- Work required
An exact copy of every entry is needed, with no images.

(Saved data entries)
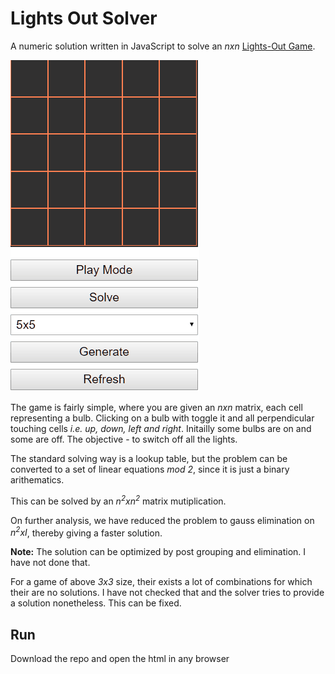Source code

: # Lights Out Solver

A numeric solution written in JavaScript to solve an _nxn_ [Lights-Out Game](http://www.logicgamesonline.com/lightsout/).

![](/docs/demo.gif)

The game is fairly simple, where you are given an _nxn_ matrix, each cell representing a bulb. Clicking on a bulb with toggle it and all perpendicular touching cells _i.e. up, down, left and right_. Initailly some bulbs are on and some are off. The objective - to switch off all the lights.

The standard solving way is a lookup table, but the problem can be converted to a set of linear equations _mod 2_, since it is just a binary arithematics.

This can be solved by an _n<sup>2</sup>xn<sup>2</sup>_ matrix mutiplication.

On further analysis, we have reduced the problem to gauss elimination on _n<sup>2</sup>xI_, thereby giving a faster solution.

**Note:** The solution can be optimized by post grouping and elimination. I have not done that.

 For a game of above _3x3_ size, their exists a lot of combinations for which their are no solutions. I have not checked that and the solver tries to provide a solution nonetheless. This can be fixed. 

## Run

Download the repo and open the html in any browser
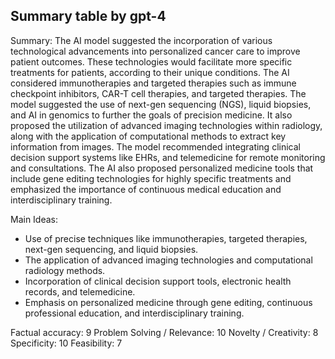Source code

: ## Summary table by gpt-4
Summary: 
The AI model suggested the incorporation of various technological advancements into personalized cancer care to improve patient outcomes. These technologies would facilitate more specific treatments for patients, according to their unique conditions. The AI considered immunotherapies and targeted therapies such as immune checkpoint inhibitors, CAR-T cell therapies, and targeted therapies. The model suggested the use of next-gen sequencing (NGS), liquid biopsies, and AI in genomics to further the goals of precision medicine. It also proposed the utilization of advanced imaging technologies within radiology, along with the application of computational methods to extract key information from images. The model recommended integrating clinical decision support systems like EHRs, and telemedicine for remote monitoring and consultations. The AI also proposed personalized medicine tools that include gene editing technologies for highly specific treatments and emphasized the importance of continuous medical education and interdisciplinary training.

Main Ideas: 
- Use of precise techniques like immunotherapies, targeted therapies, next-gen sequencing, and liquid biopsies.
- The application of advanced imaging technologies and computational radiology methods.
- Incorporation of clinical decision support tools, electronic health records, and telemedicine.
- Emphasis on personalized medicine through gene editing, continuous professional education, and interdisciplinary training.

Factual accuracy: 9
Problem Solving / Relevance: 10
Novelty / Creativity: 8
Specificity: 10
Feasibility: 7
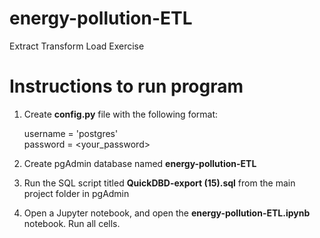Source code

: # energy-pollution-ETL
Extract Transform Load Exercise

# Instructions to run program

1. Create **config.py** file with the following format:

    username = 'postgres'<br/>
    password = <your_password>

2. Create pgAdmin database named **energy-pollution-ETL**

3. Run the SQL script titled **QuickDBD-export (15).sql** from the main project folder in pgAdmin

4. Open a Jupyter notebook, and open the **energy-pollution-ETL.ipynb** notebook. Run all cells.
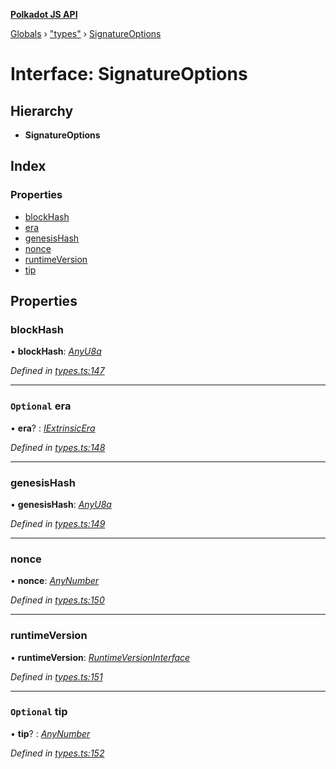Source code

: **[Polkadot JS API](../README.md)**

[Globals](../globals.md) › [&quot;types&quot;](../modules/_types_.md) › [SignatureOptions](_types_.signatureoptions.md)

# Interface: SignatureOptions

## Hierarchy

* **SignatureOptions**

## Index

### Properties

* [blockHash](_types_.signatureoptions.md#blockhash)
* [era](_types_.signatureoptions.md#optional-era)
* [genesisHash](_types_.signatureoptions.md#genesishash)
* [nonce](_types_.signatureoptions.md#nonce)
* [runtimeVersion](_types_.signatureoptions.md#runtimeversion)
* [tip](_types_.signatureoptions.md#optional-tip)

## Properties

###  blockHash

• **blockHash**: *[AnyU8a](../modules/_types_.md#anyu8a)*

*Defined in [types.ts:147](https://github.com/polkadot-js/api/blob/ebe77c2/packages/types/src/types.ts#L147)*

___

### `Optional` era

• **era**? : *[IExtrinsicEra](_types_.iextrinsicera.md)*

*Defined in [types.ts:148](https://github.com/polkadot-js/api/blob/ebe77c2/packages/types/src/types.ts#L148)*

___

###  genesisHash

• **genesisHash**: *[AnyU8a](../modules/_types_.md#anyu8a)*

*Defined in [types.ts:149](https://github.com/polkadot-js/api/blob/ebe77c2/packages/types/src/types.ts#L149)*

___

###  nonce

• **nonce**: *[AnyNumber](../modules/_types_.md#anynumber)*

*Defined in [types.ts:150](https://github.com/polkadot-js/api/blob/ebe77c2/packages/types/src/types.ts#L150)*

___

###  runtimeVersion

• **runtimeVersion**: *[RuntimeVersionInterface](_types_.runtimeversioninterface.md)*

*Defined in [types.ts:151](https://github.com/polkadot-js/api/blob/ebe77c2/packages/types/src/types.ts#L151)*

___

### `Optional` tip

• **tip**? : *[AnyNumber](../modules/_types_.md#anynumber)*

*Defined in [types.ts:152](https://github.com/polkadot-js/api/blob/ebe77c2/packages/types/src/types.ts#L152)*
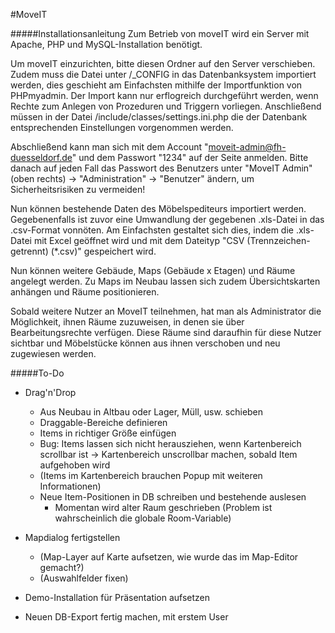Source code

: #MoveIT

#####Installationsanleitung
Zum Betrieb von moveIT wird ein Server mit Apache, PHP und MySQL-Installation benötigt.

Um moveIT einzurichten, bitte diesen Ordner auf den Server verschieben.
Zudem muss die Datei unter /_CONFIG in das Datenbanksystem importiert werden, dies geschieht am Einfachsten mithilfe der Importfunktion von PHPmyadmin. Der Import kann nur erflogreich durchgeführt werden, wenn Rechte zum Anlegen von Prozeduren und Triggern vorliegen. Anschließend müssen in der Datei /include/classes/settings.ini.php die der Datenbank entsprechenden Einstellungen vorgenommen werden.

Abschließend kann man sich mit dem Account "moveit-admin@fh-duesseldorf.de" und dem Passwort "1234" auf der Seite anmelden. Bitte danach auf jeden Fall das Passwort des Benutzers unter "MoveIT Admin" (oben rechts) -> "Administration" -> "Benutzer" ändern, um Sicherheitsrisiken zu vermeiden!

Nun können bestehende Daten des Möbelspediteurs importiert werden. Gegebenenfalls ist zuvor eine Umwandlung der gegebenen .xls-Datei in das .csv-Format vonnöten. Am Einfachsten gestaltet sich dies, indem die .xls-Datei mit Excel geöffnet wird und mit dem Dateityp "CSV (Trennzeichen-getrennt) (*.csv)" gespeichert wird.

Nun können weitere Gebäude, Maps (Gebäude x Etagen) und Räume angelegt werden. Zu Maps im Neubau lassen sich zudem Übersichtskarten anhängen und Räume positionieren.

Sobald weitere Nutzer an MoveIT teilnehmen, hat man als Administrator die Möglichkeit, ihnen Räume zuzuweisen, in denen sie über Bearbeitungsrechte verfügen. Diese Räume sind daraufhin für diese Nutzer sichtbar und Möbelstücke können aus ihnen verschoben und neu zugewiesen werden.

#####To-Do
- Drag'n'Drop
    - Aus Neubau in Altbau oder Lager, Müll, usw. schieben
    - Draggable-Bereiche definieren
    - Items in richtiger Größe einfügen
    - Bug: Items lassen sich nicht herausziehen, wenn Kartenbereich scrollbar ist
        -> Kartenbereich unscrollbar machen, sobald Item aufgehoben wird
    - (Items im Kartenbereich brauchen Popup mit weiteren Informationen)
    - Neue Item-Positionen in DB schreiben und bestehende auslesen
        - Momentan wird alter Raum geschrieben (Problem ist wahrscheinlich die globale Room-Variable)
- Mapdialog fertigstellen
    - (Map-Layer auf Karte aufsetzen, wie wurde das im Map-Editor gemacht?)
    - (Auswahlfelder fixen)

- Demo-Installation für Präsentation aufsetzen
- Neuen DB-Export fertig machen, mit erstem User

- Output for this exercise
Source code

: # Lights Out Solver

A numeric solution written in JavaScript to solve an _nxn_ [Lights-Out Game](http://www.logicgamesonline.com/lightsout/).

![](/docs/demo.gif)

The game is fairly simple, where you are given an _nxn_ matrix, each cell representing a bulb. Clicking on a bulb with toggle it and all perpendicular touching cells _i.e. up, down, left and right_. Initailly some bulbs are on and some are off. The objective - to switch off all the lights.

The standard solving way is a lookup table, but the problem can be converted to a set of linear equations _mod 2_, since it is just a binary arithematics.

This can be solved by an _n<sup>2</sup>xn<sup>2</sup>_ matrix mutiplication.

On further analysis, we have reduced the problem to gauss elimination on _n<sup>2</sup>xI_, thereby giving a faster solution.

**Note:** The solution can be optimized by post grouping and elimination. I have not done that.

 For a game of above _3x3_ size, their exists a lot of combinations for which their are no solutions. I have not checked that and the solver tries to provide a solution nonetheless. This can be fixed. 

## Run

Download the repo and open the html in any browser
Source code

: ## Summary table by gpt-4
Summary: 
The AI model suggested the incorporation of various technological advancements into personalized cancer care to improve patient outcomes. These technologies would facilitate more specific treatments for patients, according to their unique conditions. The AI considered immunotherapies and targeted therapies such as immune checkpoint inhibitors, CAR-T cell therapies, and targeted therapies. The model suggested the use of next-gen sequencing (NGS), liquid biopsies, and AI in genomics to further the goals of precision medicine. It also proposed the utilization of advanced imaging technologies within radiology, along with the application of computational methods to extract key information from images. The model recommended integrating clinical decision support systems like EHRs, and telemedicine for remote monitoring and consultations. The AI also proposed personalized medicine tools that include gene editing technologies for highly specific treatments and emphasized the importance of continuous medical education and interdisciplinary training.

Main Ideas: 
- Use of precise techniques like immunotherapies, targeted therapies, next-gen sequencing, and liquid biopsies.
- The application of advanced imaging technologies and computational radiology methods.
- Incorporation of clinical decision support tools, electronic health records, and telemedicine.
- Emphasis on personalized medicine through gene editing, continuous professional education, and interdisciplinary training.

Factual accuracy: 9
Problem Solving / Relevance: 10
Novelty / Creativity: 8
Specificity: 10
Feasibility: 7
Source code

: # energy-pollution-ETL
Extract Transform Load Exercise

# Instructions to run program

1. Create **config.py** file with the following format:

    username = 'postgres'<br/>
    password = <your_password>

2. Create pgAdmin database named **energy-pollution-ETL**

3. Run the SQL script titled **QuickDBD-export (15).sql** from the main project folder in pgAdmin

4. Open a Jupyter notebook, and open the **energy-pollution-ETL.ipynb** notebook. Run all cells.
Source code

: **[Polkadot JS API](../README.md)**

[Globals](../globals.md) › [&quot;types&quot;](../modules/_types_.md) › [SignatureOptions](_types_.signatureoptions.md)

# Interface: SignatureOptions

## Hierarchy

* **SignatureOptions**

## Index

### Properties

* [blockHash](_types_.signatureoptions.md#blockhash)
* [era](_types_.signatureoptions.md#optional-era)
* [genesisHash](_types_.signatureoptions.md#genesishash)
* [nonce](_types_.signatureoptions.md#nonce)
* [runtimeVersion](_types_.signatureoptions.md#runtimeversion)
* [tip](_types_.signatureoptions.md#optional-tip)

## Properties

###  blockHash

• **blockHash**: *[AnyU8a](../modules/_types_.md#anyu8a)*

*Defined in [types.ts:147](https://github.com/polkadot-js/api/blob/ebe77c2/packages/types/src/types.ts#L147)*

___

### `Optional` era

• **era**? : *[IExtrinsicEra](_types_.iextrinsicera.md)*

*Defined in [types.ts:148](https://github.com/polkadot-js/api/blob/ebe77c2/packages/types/src/types.ts#L148)*

___

###  genesisHash

• **genesisHash**: *[AnyU8a](../modules/_types_.md#anyu8a)*

*Defined in [types.ts:149](https://github.com/polkadot-js/api/blob/ebe77c2/packages/types/src/types.ts#L149)*

___

###  nonce

• **nonce**: *[AnyNumber](../modules/_types_.md#anynumber)*

*Defined in [types.ts:150](https://github.com/polkadot-js/api/blob/ebe77c2/packages/types/src/types.ts#L150)*

___

###  runtimeVersion

• **runtimeVersion**: *[RuntimeVersionInterface](_types_.runtimeversioninterface.md)*

*Defined in [types.ts:151](https://github.com/polkadot-js/api/blob/ebe77c2/packages/types/src/types.ts#L151)*

___

### `Optional` tip

• **tip**? : *[AnyNumber](../modules/_types_.md#anynumber)*

*Defined in [types.ts:152](https://github.com/polkadot-js/api/blob/ebe77c2/packages/types/src/types.ts#L152)*
Source code

: #MoveIT

#####Installationsanleitung
Zum Betrieb von moveIT wird ein Server mit Apache, PHP und MySQL-Installation benötigt.

Um moveIT einzurichten, bitte diesen Ordner auf den Server verschieben.
Zudem muss die Datei unter /_CONFIG in das Datenbanksystem importiert werden, dies geschieht am Einfachsten mithilfe der Importfunktion von PHPmyadmin. Der Import kann nur erflogreich durchgeführt werden, wenn Rechte zum Anlegen von Prozeduren und Triggern vorliegen. Anschließend müssen in der Datei /include/classes/settings.ini.php die der Datenbank entsprechenden Einstellungen vorgenommen werden.

Abschließend kann man sich mit dem Account "moveit-admin@fh-duesseldorf.de" und dem Passwort "1234" auf der Seite anmelden. Bitte danach auf jeden Fall das Passwort des Benutzers unter "MoveIT Admin" (oben rechts) -> "Administration" -> "Benutzer" ändern, um Sicherheitsrisiken zu vermeiden!

Nun können bestehende Daten des Möbelspediteurs importiert werden. Gegebenenfalls ist zuvor eine Umwandlung der gegebenen .xls-Datei in das .csv-Format vonnöten. Am Einfachsten gestaltet sich dies, indem die .xls-Datei mit Excel geöffnet wird und mit dem Dateityp "CSV (Trennzeichen-getrennt) (*.csv)" gespeichert wird.

Nun können weitere Gebäude, Maps (Gebäude x Etagen) und Räume angelegt werden. Zu Maps im Neubau lassen sich zudem Übersichtskarten anhängen und Räume positionieren.

Sobald weitere Nutzer an MoveIT teilnehmen, hat man als Administrator die Möglichkeit, ihnen Räume zuzuweisen, in denen sie über Bearbeitungsrechte verfügen. Diese Räume sind daraufhin für diese Nutzer sichtbar und Möbelstücke können aus ihnen verschoben und neu zugewiesen werden.

#####To-Do
- Drag'n'Drop
    - Aus Neubau in Altbau oder Lager, Müll, usw. schieben
    - Draggable-Bereiche definieren
    - Items in richtiger Größe einfügen
    - Bug: Items lassen sich nicht herausziehen, wenn Kartenbereich scrollbar ist
        -> Kartenbereich unscrollbar machen, sobald Item aufgehoben wird
    - (Items im Kartenbereich brauchen Popup mit weiteren Informationen)
    - Neue Item-Positionen in DB schreiben und bestehende auslesen
        - Momentan wird alter Raum geschrieben (Problem ist wahrscheinlich die globale Room-Variable)
- Mapdialog fertigstellen
    - (Map-Layer auf Karte aufsetzen, wie wurde das im Map-Editor gemacht?)
    - (Auswahlfelder fixen)

- Demo-Installation für Präsentation aufsetzen
- Neuen DB-Export fertig machen, mit erstem User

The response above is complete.